Task to complete :: Please write out each entry below exactly as given.

Extracted data entries:
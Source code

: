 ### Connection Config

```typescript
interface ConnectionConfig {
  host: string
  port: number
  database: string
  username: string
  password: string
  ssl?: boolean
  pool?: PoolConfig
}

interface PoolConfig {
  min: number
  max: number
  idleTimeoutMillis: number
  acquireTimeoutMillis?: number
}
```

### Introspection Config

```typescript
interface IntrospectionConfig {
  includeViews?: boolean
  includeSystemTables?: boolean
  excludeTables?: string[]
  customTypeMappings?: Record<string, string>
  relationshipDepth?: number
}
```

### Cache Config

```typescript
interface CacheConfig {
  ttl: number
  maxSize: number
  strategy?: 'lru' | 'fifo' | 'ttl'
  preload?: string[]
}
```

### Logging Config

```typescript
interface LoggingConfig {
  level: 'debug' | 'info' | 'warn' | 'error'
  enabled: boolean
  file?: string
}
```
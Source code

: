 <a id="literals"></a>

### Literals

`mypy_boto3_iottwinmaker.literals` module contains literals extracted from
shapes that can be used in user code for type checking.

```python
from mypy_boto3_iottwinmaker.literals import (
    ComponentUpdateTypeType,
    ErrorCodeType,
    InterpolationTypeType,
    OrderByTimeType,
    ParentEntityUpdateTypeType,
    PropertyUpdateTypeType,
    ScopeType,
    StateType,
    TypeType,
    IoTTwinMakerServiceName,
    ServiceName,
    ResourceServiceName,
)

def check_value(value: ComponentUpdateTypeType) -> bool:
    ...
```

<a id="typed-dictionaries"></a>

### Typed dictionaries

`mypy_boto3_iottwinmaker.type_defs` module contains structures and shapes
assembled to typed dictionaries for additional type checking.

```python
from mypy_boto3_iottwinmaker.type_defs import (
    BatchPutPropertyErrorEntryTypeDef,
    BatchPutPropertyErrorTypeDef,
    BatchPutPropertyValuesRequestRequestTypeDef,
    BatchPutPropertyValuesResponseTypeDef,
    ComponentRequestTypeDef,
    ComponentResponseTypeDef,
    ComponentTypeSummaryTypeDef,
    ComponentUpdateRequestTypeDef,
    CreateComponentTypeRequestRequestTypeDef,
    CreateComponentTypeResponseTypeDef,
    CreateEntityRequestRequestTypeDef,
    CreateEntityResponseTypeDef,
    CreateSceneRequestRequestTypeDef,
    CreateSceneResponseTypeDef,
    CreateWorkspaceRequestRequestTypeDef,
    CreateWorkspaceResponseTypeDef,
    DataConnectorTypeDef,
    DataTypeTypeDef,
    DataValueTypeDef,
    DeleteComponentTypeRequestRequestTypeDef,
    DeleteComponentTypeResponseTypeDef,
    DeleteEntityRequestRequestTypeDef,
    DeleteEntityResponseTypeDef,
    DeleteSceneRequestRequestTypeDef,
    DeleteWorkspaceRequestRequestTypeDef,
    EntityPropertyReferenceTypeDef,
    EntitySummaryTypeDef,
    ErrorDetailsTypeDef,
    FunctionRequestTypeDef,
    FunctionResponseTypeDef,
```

The answer ::
Source code

: ### Connection Config

```typescript
interface ConnectionConfig {
  host: string
  port: number
  database: string
  username: string
  password: string
  ssl?: boolean
  pool?: PoolConfig
}

interface PoolConfig {
  min: number
  max: number
  idleTimeoutMillis: number
  acquireTimeoutMillis?: number
}
```

### Introspection Config

```typescript
interface IntrospectionConfig {
  includeViews?: boolean
  includeSystemTables?: boolean
  excludeTables?: string[]
  customTypeMappings?: Record<string, string>
  relationshipDepth?: number
}
```

### Cache Config

```typescript
interface CacheConfig {
  ttl: number
  maxSize: number
  strategy?: 'lru' | 'fifo' | 'ttl'
  preload?: string[]
}
```

### Logging Config

```typescript
interface LoggingConfig {
  level: 'debug' | 'info' | 'warn' | 'error'
  enabled: boolean
  file?: string
}
```
Source code

: <a id="literals"></a>

### Literals

`mypy_boto3_iottwinmaker.literals` module contains literals extracted from
shapes that can be used in user code for type checking.

```python
from mypy_boto3_iottwinmaker.literals import (
    ComponentUpdateTypeType,
    ErrorCodeType,
    InterpolationTypeType,
    OrderByTimeType,
    ParentEntityUpdateTypeType,
    PropertyUpdateTypeType,
    ScopeType,
    StateType,
    TypeType,
    IoTTwinMakerServiceName,
    ServiceName,
    ResourceServiceName,
)

def check_value(value: ComponentUpdateTypeType) -> bool:
    ...
```

<a id="typed-dictionaries"></a>

### Typed dictionaries

`mypy_boto3_iottwinmaker.type_defs` module contains structures and shapes
assembled to typed dictionaries for additional type checking.

```python
from mypy_boto3_iottwinmaker.type_defs import (
    BatchPutPropertyErrorEntryTypeDef,
    BatchPutPropertyErrorTypeDef,
    BatchPutPropertyValuesRequestRequestTypeDef,
    BatchPutPropertyValuesResponseTypeDef,
    ComponentRequestTypeDef,
    ComponentResponseTypeDef,
    ComponentTypeSummaryTypeDef,
    ComponentUpdateRequestTypeDef,
    CreateComponentTypeRequestRequestTypeDef,
    CreateComponentTypeResponseTypeDef,
    CreateEntityRequestRequestTypeDef,
    CreateEntityResponseTypeDef,
    CreateSceneRequestRequestTypeDef,
    CreateSceneResponseTypeDef,
    CreateWorkspaceRequestRequestTypeDef,
    CreateWorkspaceResponseTypeDef,
    DataConnectorTypeDef,
    DataTypeTypeDef,
    DataValueTypeDef,
    DeleteComponentTypeRequestRequestTypeDef,
    DeleteComponentTypeResponseTypeDef,
    DeleteEntityRequestRequestTypeDef,
    DeleteEntityResponseTypeDef,
    DeleteSceneRequestRequestTypeDef,
    DeleteWorkspaceRequestRequestTypeDef,
    EntityPropertyReferenceTypeDef,
    EntitySummaryTypeDef,
    ErrorDetailsTypeDef,
    FunctionRequestTypeDef,
    FunctionResponseTypeDef,
```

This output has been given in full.